The most memorable part of the movie for me was when the interviewer asked Jiro what it takes to be a master of your craft. He started off mumbling standard old-man stuff about hard work, and then he mentioned something I've never heard before, that you should never complain about your job.
I was thinking about this in the context of my teaching. In general teachers complain about their students three times as much as students complain about their teachers. Here's an example, take a look at the Chronicle of Higher Education's forum on teaching:
The overwhelming majority of the activity there consists of complaints about students, with "the thread of teaching despair" currently at 447 pages. There are even entire websites devoted to the practice, like College Misery.
It's not like I've never vented about my job, but I've also always been a bit uneasy with the practice. After reflecting a bit, I think it's because time focused on what other people are doing wrong isn't spent figuring out what you should be doing right.
So as an experiment I'm going to force myself not to complain about any aspect of my job during the coming semester. If I'm happier and better at my craft by the end I'll adopt it as a long-term practice.
A splendidly heroic way to miss the point. Someone who doesn't complain isn't actively trying not to complain, they are content with their lot. Thus, forcing yourself yourself not to complain is as silly an ambition as declaring "I will not think of elephants".
Complaints stem from discontent and/or powerlessness.
It is important that Jiro is largely in control of his own destiny, however small that might be. Most teachers are not really in control of anything significant at their workplace, cetrainly not their destiny. Most students don't yet have a destiny, they are forced to attend and are purely reactive.
Choose the right thing to do, be content doing that.
I'll be the dissenter here-- I was not a fan of the movie. It was a boring piece about a man obsessed to the point of craziness about sushi. His kids said to the mother: "Mommy, who is the strange man in our house?"
The man was Jiro, their father. Is that the childhood you want your children to live? For me, the mastery of a craft is not worth this price.
That seems to have been a major problem in many Japanese families, to the point that the absentee father is kind of a trope in a lot of Japanese media. If any of you guys played Earthbound, you might remember that, while the mom was always at home, the dad only talked to you over the phone no matter what time of day it was. Just one more clever little thing from that game.
IMO, most comments & takeaways around the documentary focused on being passionate and loving your work. But the documentary does make you ponder over whether it is worth the price of not being there for your children.
On a separate note, the scenes of the fish market shows the ugly side of over fishing our seas.

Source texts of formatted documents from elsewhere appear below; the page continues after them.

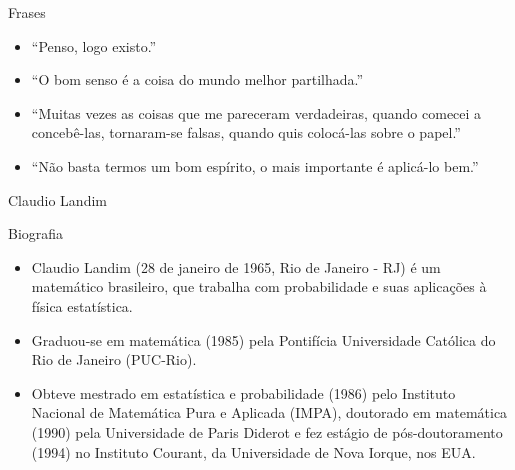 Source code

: \documentclass{beamer}
\begin{document}
\begin{frame}
    \begin{alertblock}{Frases}
        \begin{itemize}
            \item “Penso, logo existo.”
            \item “O bom senso é a coisa do mundo melhor partilhada.”
            \item “Muitas vezes as coisas que me pareceram verdadeiras, quando comecei a concebê-las, tornaram-se falsas, quando quis colocá-las sobre o papel.”
            \item “Não basta termos um bom espírito, o mais importante é aplicá-lo bem.”
        \end{itemize}
    \end{alertblock}  
\end{frame}




\begin{frame}{Claudio Landim}
    \begin{block}{Biografia}
        \begin{itemize}
            \item Claudio Landim (28 de janeiro de 1965, Rio de Janeiro - RJ) é um matemático brasileiro, que trabalha com probabilidade e suas aplicações à física estatística.
            \item Graduou-se em matemática (1985) pela Pontifícia Universidade Católica do Rio de Janeiro (PUC-Rio). \item Obteve mestrado em estatística e probabilidade (1986) pelo Instituto Nacional de Matemática Pura e Aplicada (IMPA), doutorado em matemática (1990) pela Universidade de Paris Diderot e fez estágio de pós-doutoramento (1994) no Instituto Courant, da Universidade de Nova Iorque, nos EUA. 
        \end{itemize}
    \end{block}
\end{frame}


\end{document}
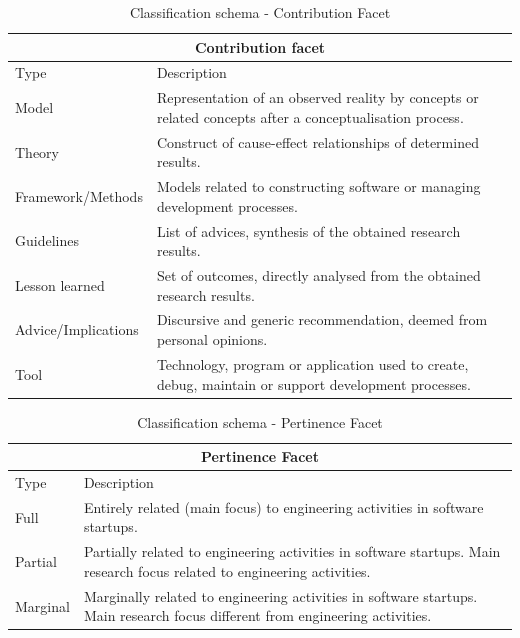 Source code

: \documentclass[final,5p,times,twocolumn]{elsarticle}
\begin{document}
\begin{table}[H]
\renewcommand{\arraystretch}{1.1}
\centering 
\scriptsize 
\begin{tabular}{|p{1.35in}|p{3.85in}|}

\hline \hline
\multicolumn{2}{|c|}{\textbf{Contribution facet}} \\
\hline 
Type &	Description\\
\hline  

Model & Representation of an observed reality by concepts or related concepts after a conceptualisation process. \\  
Theory & Construct of cause-effect relationships of determined results.  \\ 
Framework/Methods & Models related to constructing software or managing development processes. \\  
Guidelines & List of advices, synthesis of the obtained research results.  \\  
Lesson learned & Set of outcomes, directly analysed from the obtained research results. \\   
Advice/Implications & Discursive and generic recommendation, deemed from personal opinions. \\    
Tool  & Technology, program or application used to create, debug, maintain or support development processes. \\

\hline \hline 



 \end{tabular}
 \caption{Classification schema - Contribution  Facet}
\label{tab:ms:class-schema-contrib}
\end{table}
\small



\begin{table}[H]
\renewcommand{\arraystretch}{1.1}
\centering
\scriptsize 
\begin{tabular}{|p{1.35in}|p{3.85in}|}
\hline \hline
\multicolumn{2}{|c|}{\textbf{Pertinence Facet}} \\
\hline  
  Type &	Description\\
\hline
Full  & Entirely related (main focus) to engineering activities in software startups.   \\ 
Partial & Partially related to  engineering activities in software startups. Main research focus related to engineering activities. \\ 
Marginal &  Marginally related to engineering activities in software startups. Main research focus different from engineering activities. \\
\hline \hline 
 \end{tabular}
\caption{Classification schema - Pertinence  Facet}
\label{tab:ms:class-schema-pert}
 \end{table}
\small
\end{document}
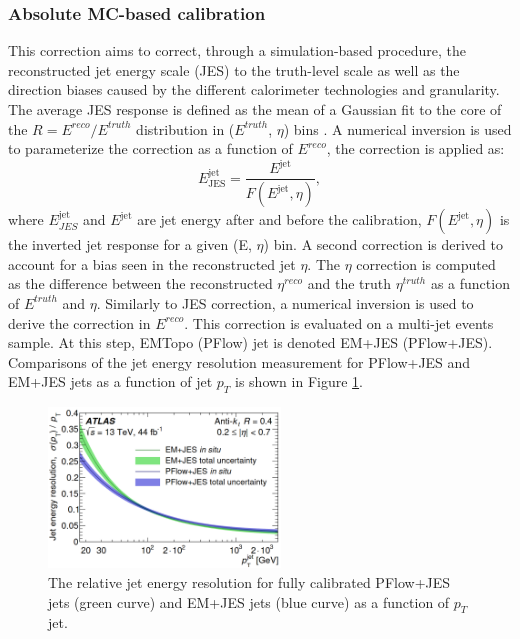 \subsubsection{Absolute MC-based calibration}
\label{Jet:Cal:chain:JES}
This correction aims to correct, through a simulation-based procedure, the reconstructed jet energy scale (JES) to the truth-level scale as well as the direction biases caused by the different calorimeter technologies and granularity. The average JES response is defined as the mean of a Gaussian fit to the core of the $R=E^{reco}/E^{truth}$ distribution in ($E^{truth}$, $\eta$) bins \cite{Old_JES, Old_JES_Sys}. A numerical inversion is used to parameterize the correction as a function of $E^{reco}$, the correction is applied as: 
\begin{equation}
    E_{\text{JES}}^{\mathrm{jet}}=\frac{E^{\mathrm{jet}}}{F(E^{\mathrm{jet}},\eta)},
\end{equation}
where $E_{JES}^{\mathrm{jet}}$ and $E^{\mathrm{jet}}$ are jet energy after and before the  calibration, $F(E^{\mathrm{jet}}, \eta)$ is the inverted jet response for a given (E, $\eta$) bin. A second correction is derived to account for a bias seen in the reconstructed jet $\eta$. The $\eta$ correction is computed as the difference between the reconstructed $\eta^{reco}$ and the truth $\eta^{truth}$ as a function of $E^{truth}$ and $\eta$. Similarly to JES correction, a numerical inversion is used to derive the correction in $E^{reco}$. This correction is evaluated on a multi-jet events sample. At this step, EMTopo (PFlow) jet is denoted EM+JES (PFlow+JES). Comparisons of the jet energy resolution measurement for PFlow+JES and EM+JES jets as a function of jet $p_T$ is shown in Figure \ref{fig:Jet:Cal:chain:JER}.
\begin{figure}[htbp]
    \centering
    \includegraphics[width=0.55\textwidth]{Ch4/Img/Jet_Resolution_Topo_vs_PFlow.png}
    \caption{The relative jet energy resolution for fully calibrated PFlow+JES jets (green curve) and EM+JES jets (blue curve) as a function of $p_T$ jet.}
    \label{fig:Jet:Cal:chain:JER}
\end{figure}

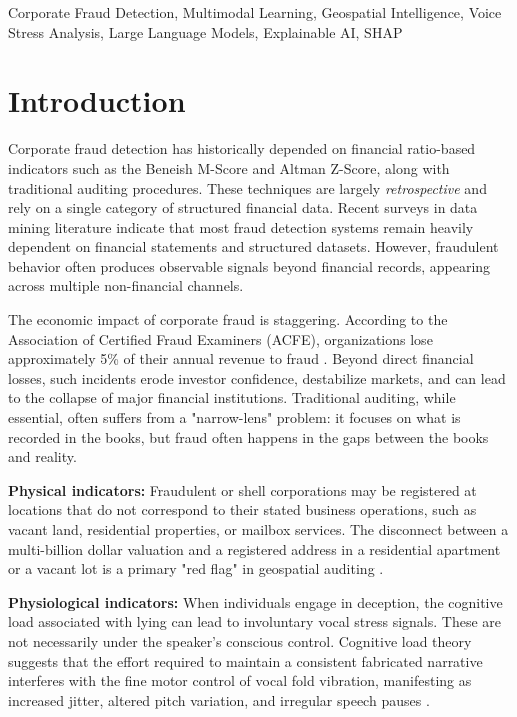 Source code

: \documentclass[conference]{IEEEtran}
\begin{document}
\begin{IEEEkeywords}
Corporate Fraud Detection, Multimodal Learning, Geospatial Intelligence,
Voice Stress Analysis, Large Language Models, Explainable AI, SHAP
\end{IEEEkeywords}

\section{Introduction}

Corporate fraud detection has historically depended on financial
ratio-based indicators such as the Beneish M-Score \cite{beneish1999} and Altman Z-Score,
along with traditional auditing procedures. These techniques are largely
\emph{retrospective} and rely on a single category of structured financial
data. Recent surveys in data mining literature \cite{ngai2011} indicate that most fraud
detection systems remain heavily dependent on financial statements and
structured datasets. However, fraudulent behavior often produces
observable signals beyond financial records, appearing across multiple
non-financial channels.

The economic impact of corporate fraud is staggering. According to the Association of Certified Fraud Examiners (ACFE), organizations lose approximately 5\% of their annual revenue to fraud \cite{acfe2024}. Beyond direct financial losses, such incidents erode investor confidence, destabilize markets, and can lead to the collapse of major financial institutions. Traditional auditing, while essential, often suffers from a "narrow-lens" problem: it focuses on what is recorded in the books, but fraud often happens in the gaps between the books and reality.

\textbf{Physical indicators:} Fraudulent or shell corporations may be
registered at locations that do not correspond to their stated business
operations, such as vacant land, residential properties, or mailbox
services. The disconnect between a multi-billion dollar valuation and a registered address in a residential apartment or a vacant lot is a primary "red flag" in geospatial auditing \cite{assenza2023}.

\textbf{Physiological indicators:} When individuals engage in deception,
the cognitive load associated with lying can lead to involuntary vocal
stress signals. These are not necessarily under the speaker's conscious control. Cognitive load theory suggests that the effort required to maintain a consistent fabricated narrative interferes with the fine motor control of vocal fold vibration, manifesting as increased jitter, altered pitch variation, and irregular speech pauses \cite{kirchhubel2013,larson2021}.
\end{document}
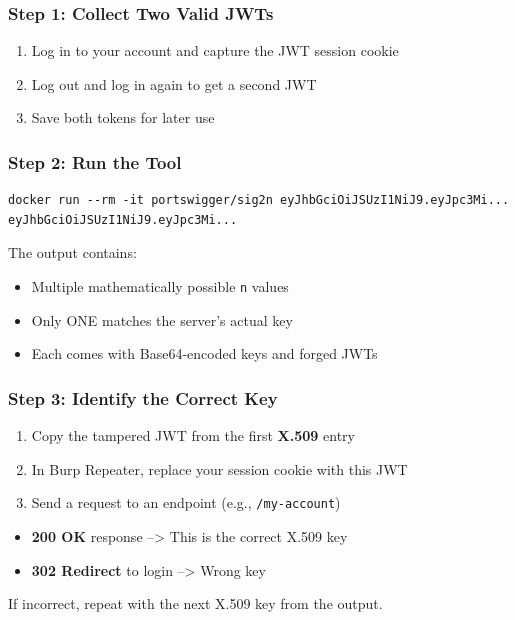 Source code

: \documentclass{article}
\begin{document}
\subsubsection{Step 1: Collect Two Valid JWTs}

\begin{enumerate}
    \item Log in to your account and capture the JWT session cookie
    \item Log out and log in again to get a second JWT
    \item Save both tokens for later use
\end{enumerate}

\subsubsection{Step 2: Run the Tool}

\begin{lstlisting}[caption=Example Command]
docker run --rm -it portswigger/sig2n eyJhbGciOiJSUzI1NiJ9.eyJpc3Mi... eyJhbGciOiJSUzI1NiJ9.eyJpc3Mi...
\end{lstlisting}

The output contains:
\begin{itemize}
    \item Multiple mathematically possible \texttt{n} values
    \item Only ONE matches the server's actual key
    \item Each comes with Base64-encoded keys and forged JWTs
\end{itemize}

\subsubsection{Step 3: Identify the Correct Key}

\begin{enumerate}
    \item Copy the tampered JWT from the first \textbf{X.509} entry
    \item In Burp Repeater, replace your session cookie with this JWT
    \item Send a request to an endpoint (e.g., \texttt{/my-account})
\end{enumerate}

\begin{attackbox}
\begin{itemize}
    \item \textbf{200 OK} response --> This is the correct X.509 key 
    \item \textbf{302 Redirect} to login --> Wrong key 
\end{itemize}
If incorrect, repeat with the next X.509 key from the output.
\end{attackbox}
\end{document}
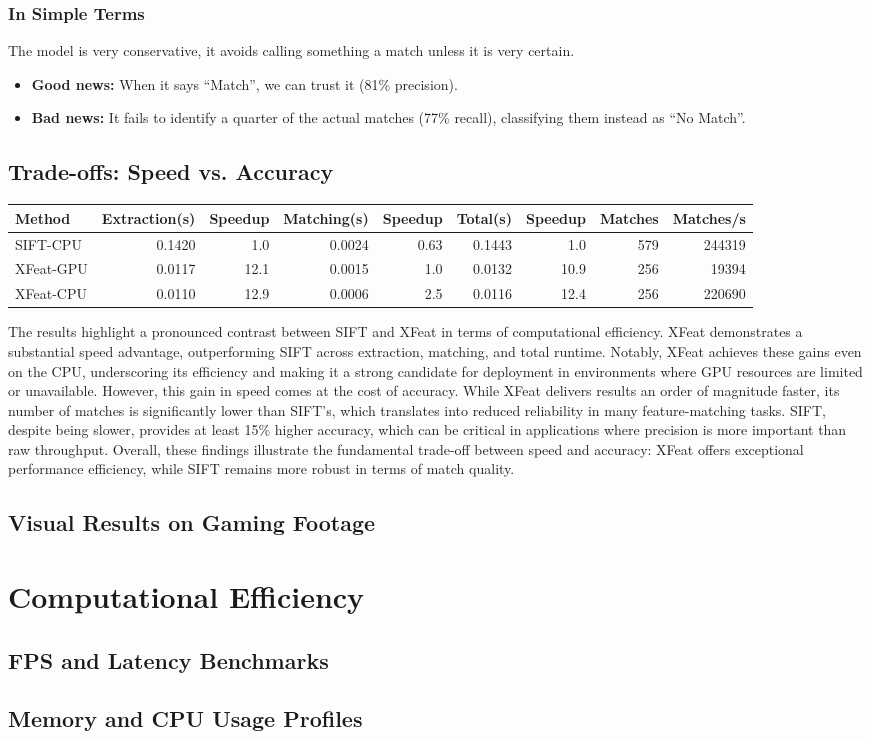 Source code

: \subsubsection*{In Simple Terms}

The model is very conservative, it avoids calling something a match unless it
is very certain.

\begin{itemize}
    \item \textbf{Good news:} When it says ``Match'', we can trust it (81\% precision).
    \item \textbf{Bad news:} It fails to identify a quarter of the actual matches (77\% recall), classifying them instead as ``No Match''.
\end{itemize}
\subsection{Trade-offs: Speed vs. Accuracy}
\begin{tabular}{l r r r r r r r r}
\toprule
Method    & Extraction(s) & Speedup & Matching(s) & Speedup & Total(s) & Speedup & Matches & Matches/s \\
\midrule
SIFT-CPU  & 0.1420 & 1.0  & 0.0024 & 0.63 & 0.1443 & 1.0  & 579  & 244319 \\
XFeat-GPU & 0.0117 & 12.1 & 0.0015 & 1.0  & 0.0132 & 10.9 & 256  & 19394  \\
XFeat-CPU & 0.0110 & 12.9 & 0.0006 & 2.5  & 0.0116 & 12.4 & 256  & 220690 \\
\bottomrule
\end{tabular}


\vspace{1em}

The results highlight a pronounced contrast between SIFT and XFeat in terms of computational efficiency. 
XFeat demonstrates a substantial speed advantage, outperforming SIFT across extraction, matching, and total runtime.
Notably, XFeat achieves these gains even on the CPU, underscoring its efficiency and making it a strong candidate 
for deployment in environments where GPU resources are limited or unavailable. 
However, this gain in speed comes at the cost of accuracy. While XFeat delivers results an order of magnitude faster, 
its number of matches is significantly lower than SIFT's, which translates into reduced reliability in many 
feature-matching tasks. SIFT, despite being slower, provides at least 15\% higher accuracy, which can be 
critical in applications where precision is more important than raw throughput. 
Overall, these findings illustrate the fundamental trade-off between speed and accuracy: XFeat offers 
exceptional performance efficiency, while SIFT remains more robust in terms of match quality.

\subsection{Visual Results on Gaming Footage}

\section{Computational Efficiency}
\subsection{FPS and Latency Benchmarks}
\subsection{Memory and CPU Usage Profiles}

I'm really surprised this managed to get to the front page. Then again, I watched it and liked it, so I guess it comes down to similar preferences in the HN crowd.
Jiro's dedication to his craft is a fitting example for those who aspire to the highest levels of achievement in any field. The film's a paean to putting your life into what you do; it's also about the sacrifices that involves, and the impacts on those close to you.
I came out wishing I could be just half as dedicated as Jiro. Maybe one day I'll dream of code?
One could probably make 100,000 more documentaries approximately identical to this one at other family owned businesses. The only thing particularly unique about this place is that it came to the attention of Michelin and then a documentarian. I don't mean that as a knock against Jiro's place at all, I just think the filmmaker overplayed the story. That and the combination of Japan and sushi made the situation seem even more exotic and rare than it really is.
It was entertaining though. I especially liked the part when he said something like "Welp. I'm ready to go. Why am I even here [at his parent's shrine]. My parents treated me like crap."
I'm not sure there are 100,000 family-owned businesses where the owner has 75 years+ experience, spends 15+ hours a day at work and takes their job so seriously. I've worked in kitchens that were highly-rated in their own cities, but they never approached the exacting all-around level of quality and detail of Jiro's restaurant. If you've ever worked in the food industry, you'd definitely know the care they take in all steps of their process blows away all but the best of the best restaurants and I believe the stars from Michelin reflect that.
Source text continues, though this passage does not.